Please repeat all the entries. Nothing may differ.

Stored data entries
________________________________________

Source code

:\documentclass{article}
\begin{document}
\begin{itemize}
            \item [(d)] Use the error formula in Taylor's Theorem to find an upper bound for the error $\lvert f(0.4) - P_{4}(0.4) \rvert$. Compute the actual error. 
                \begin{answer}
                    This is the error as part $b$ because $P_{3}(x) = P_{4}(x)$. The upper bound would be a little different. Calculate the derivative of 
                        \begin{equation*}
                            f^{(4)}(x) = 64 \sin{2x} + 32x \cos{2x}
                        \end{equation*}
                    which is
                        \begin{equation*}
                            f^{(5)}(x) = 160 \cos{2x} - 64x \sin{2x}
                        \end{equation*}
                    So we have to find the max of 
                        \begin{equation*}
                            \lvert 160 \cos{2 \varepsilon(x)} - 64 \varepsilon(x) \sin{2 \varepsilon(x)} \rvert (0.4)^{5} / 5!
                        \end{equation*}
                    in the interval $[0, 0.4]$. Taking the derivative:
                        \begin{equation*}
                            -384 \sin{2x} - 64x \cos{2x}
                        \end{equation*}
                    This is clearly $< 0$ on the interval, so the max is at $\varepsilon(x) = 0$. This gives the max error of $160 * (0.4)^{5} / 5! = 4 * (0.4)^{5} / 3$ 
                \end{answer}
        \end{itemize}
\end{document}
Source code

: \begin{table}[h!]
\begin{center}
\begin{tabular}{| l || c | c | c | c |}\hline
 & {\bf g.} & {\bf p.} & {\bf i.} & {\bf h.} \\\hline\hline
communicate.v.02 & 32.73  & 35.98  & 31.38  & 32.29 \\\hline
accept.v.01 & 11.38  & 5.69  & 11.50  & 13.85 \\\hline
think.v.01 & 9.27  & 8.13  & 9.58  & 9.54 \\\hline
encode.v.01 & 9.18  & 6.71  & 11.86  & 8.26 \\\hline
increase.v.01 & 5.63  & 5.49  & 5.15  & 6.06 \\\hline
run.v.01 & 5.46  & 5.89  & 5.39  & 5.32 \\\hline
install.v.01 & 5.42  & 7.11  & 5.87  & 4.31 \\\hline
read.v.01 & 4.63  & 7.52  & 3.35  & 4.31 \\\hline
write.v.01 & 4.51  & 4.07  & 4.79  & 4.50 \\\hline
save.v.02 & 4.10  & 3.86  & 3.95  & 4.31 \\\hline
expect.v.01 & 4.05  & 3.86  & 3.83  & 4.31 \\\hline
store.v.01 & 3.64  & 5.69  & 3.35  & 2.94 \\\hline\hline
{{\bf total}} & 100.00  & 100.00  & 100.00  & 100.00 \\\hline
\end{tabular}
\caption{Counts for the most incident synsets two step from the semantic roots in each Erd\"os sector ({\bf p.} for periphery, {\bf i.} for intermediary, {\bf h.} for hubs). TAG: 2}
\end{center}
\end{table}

________________________________________

## TASK OUTPUT
Source code

:\documentclass{article}
\begin{document}
\begin{itemize}
            \item [(d)] Use the error formula in Taylor's Theorem to find an upper bound for the error $\lvert f(0.4) - P_{4}(0.4) \rvert$. Compute the actual error. 
                \begin{answer}
                    This is the error as part $b$ because $P_{3}(x) = P_{4}(x)$. The upper bound would be a little different. Calculate the derivative of 
                        \begin{equation*}
                            f^{(4)}(x) = 64 \sin{2x} + 32x \cos{2x}
                        \end{equation*}
                    which is
                        \begin{equation*}
                            f^{(5)}(x) = 160 \cos{2x} - 64x \sin{2x}
                        \end{equation*}
                    So we have to find the max of 
                        \begin{equation*}
                            \lvert 160 \cos{2 \varepsilon(x)} - 64 \varepsilon(x) \sin{2 \varepsilon(x)} \rvert (0.4)^{5} / 5!
                        \end{equation*}
                    in the interval $[0, 0.4]$. Taking the derivative:
                        \begin{equation*}
                            -384 \sin{2x} - 64x \cos{2x}
                        \end{equation*}
                    This is clearly $< 0$ on the interval, so the max is at $\varepsilon(x) = 0$. This gives the max error of $160 * (0.4)^{5} / 5! = 4 * (0.4)^{5} / 3$ 
                \end{answer}
        \end{itemize}
\end{document}
Source code

: \begin{table}[h!]
\begin{center}
\begin{tabular}{| l || c | c | c | c |}\hline
 & {\bf g.} & {\bf p.} & {\bf i.} & {\bf h.} \\\hline\hline
communicate.v.02 & 32.73  & 35.98  & 31.38  & 32.29 \\\hline
accept.v.01 & 11.38  & 5.69  & 11.50  & 13.85 \\\hline
think.v.01 & 9.27  & 8.13  & 9.58  & 9.54 \\\hline
encode.v.01 & 9.18  & 6.71  & 11.86  & 8.26 \\\hline
increase.v.01 & 5.63  & 5.49  & 5.15  & 6.06 \\\hline
run.v.01 & 5.46  & 5.89  & 5.39  & 5.32 \\\hline
install.v.01 & 5.42  & 7.11  & 5.87  & 4.31 \\\hline
read.v.01 & 4.63  & 7.52  & 3.35  & 4.31 \\\hline
write.v.01 & 4.51  & 4.07  & 4.79  & 4.50 \\\hline
save.v.02 & 4.10  & 3.86  & 3.95  & 4.31 \\\hline
expect.v.01 & 4.05  & 3.86  & 3.83  & 4.31 \\\hline
store.v.01 & 3.64  & 5.69  & 3.35  & 2.94 \\\hline\hline
{{\bf total}} & 100.00  & 100.00  & 100.00  & 100.00 \\\hline
\end{tabular}
\caption{Counts for the most incident synsets two step from the semantic roots in each Erd\"os sector ({\bf p.} for periphery, {\bf i.} for intermediary, {\bf h.} for hubs). TAG: 2}
\end{center}
\end{table}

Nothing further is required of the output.